Fingers 18 are formed of connecting means 44 (FIG. 3) encased in elastomer to provide openings 19 for locking pin 21. Where the locking pin is tapered the openings 19 cooperatively form a channel having a taper matching that of the pin. The outer volume 17 of the drill pipe protector is designed to function as a bushing which prevents the drill pipe from colliding with the well bore or casing should it laterally whip during the drilling operation. The outside diameter of the protector is selected such that the protector is downwardly received in the well bore or well casing without interference and such that the protector does not bind in the well during drilling. Generally, the outside diameter of the drill pipe protector is greater than the diameter of the tool joint and slightly less than the inside diameter of the well bore or casing. Similarly, the protector must be designed to permit drilling fluids to pass up the well and along the protector in the course of the drilling operation. Where the drill pipe protector is the smooth-type, the outer diameter must permit this passage. Where the drill type protector is fluted, the fluids are channeled past the protector by the flutes.

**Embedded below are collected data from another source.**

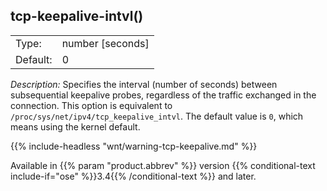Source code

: ---
---
<!-- DISCLAIMER: This file is based on the syslog-ng Open Source Edition documentation https://github.com/balabit/syslog-ng-ose-guides/commit/2f4a52ee61d1ea9ad27cb4f3168b95408fddfdf2 and is used under the terms of The syslog-ng Open Source Edition Documentation License. The file has been modified by Axoflow. -->

## tcp-keepalive-intvl()

|          |                    |
| -------- | ------------------ |
| Type:    | number [seconds] |
| Default: | 0                  |

*Description:* Specifies the interval (number of seconds) between subsequential keepalive probes, regardless of the traffic exchanged in the connection. This option is equivalent to `/proc/sys/net/ipv4/tcp_keepalive_intvl`. The default value is `0`, which means using the kernel default.

{{% include-headless "wnt/warning-tcp-keepalive.md" %}}

Available in {{% param "product.abbrev" %}} version {{% conditional-text include-if="ose" %}}3.4{{% /conditional-text %}} and later.

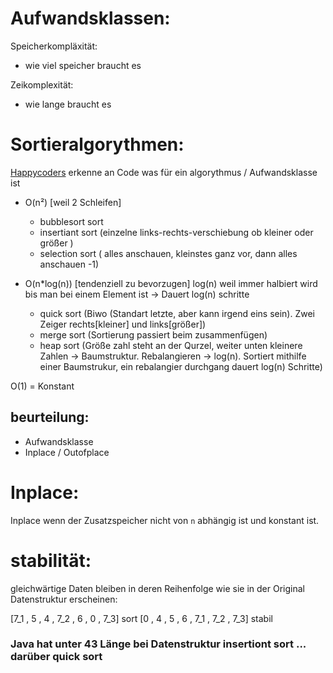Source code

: # Aufwandsklassen:

Speicherkompläxität:

- wie viel speicher braucht es

Zeikomplexität:

- wie lange braucht es




# Sortieralgorythmen:

[Happycoders](https://www.happycoders.eu)
erkenne an Code was für ein algorythmus / Aufwandsklasse ist

- O(n²) [weil 2 Schleifen]
  - bubblesort sort
  - insertiant sort (einzelne links-rechts-verschiebung ob kleiner oder größer )
  - selection sort ( alles anschauen, kleinstes ganz vor, dann alles anschauen -1)


- O(n*log(n)) [tendenziell zu bevorzugen]
log(n) weil immer halbiert wird bis man bei einem Element ist -> Dauert log(n) schritte
  - quick sort (Biwo (Standart letzte, aber kann irgend eins sein). Zwei Zeiger rechts[kleiner] und links[größer])
  - merge sort (Sortierung passiert beim zusammenfügen)
  - heap sort (Größe zahl steht an der Qurzel, weiter unten kleinere Zahlen -> Baumstruktur.  Rebalangieren -> log(n). Sortiert mithilfe einer Baumstrukur, ein rebalangier durchgang dauert log(n) Schritte)

O(1) = Konstant


## beurteilung:
- Aufwandsklasse
- Inplace / Outofplace



# Inplace:
Inplace wenn der Zusatzspeicher nicht von `n` abhängig ist und konstant ist.

# stabilität:
gleichwärtige Daten bleiben in deren Reihenfolge wie sie in der Original Datenstruktur erscheinen:

[7_1 , 5 , 4 , 7_2 , 6 , 0 , 7_3]
sort
[0 , 4 , 5 , 6 , 7_1 , 7_2 , 7_3] stabil



### Java hat unter 43 Länge bei Datenstruktur insertiont sort ... darüber quick sort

In one embodiment the annular body 14 is desirably formed of an abrasion and wear-resistant elastomer or rubber composition which will also conform to the surface of the drill pipe. Various rubber compositions are commercially available which have been used for this purpose. Natural rubber, styrene-butadiene rubber, polyisoprene rubber and blends thereof are suitable. In preferred compositions, the elastomer is compounded with an extender oil and reinforced, for example, with carbon blacks to enhance its service life. In a preferred embodiment, the elastomeric body 14 is formed of a rubber composite in which the inner volume abutting the drill pipe is formed of a softer, pliable elastomer which provides the optimum degree of frictional engagement with the drill pipe and the outer volume facing the well walls is a more abrasion resistant material.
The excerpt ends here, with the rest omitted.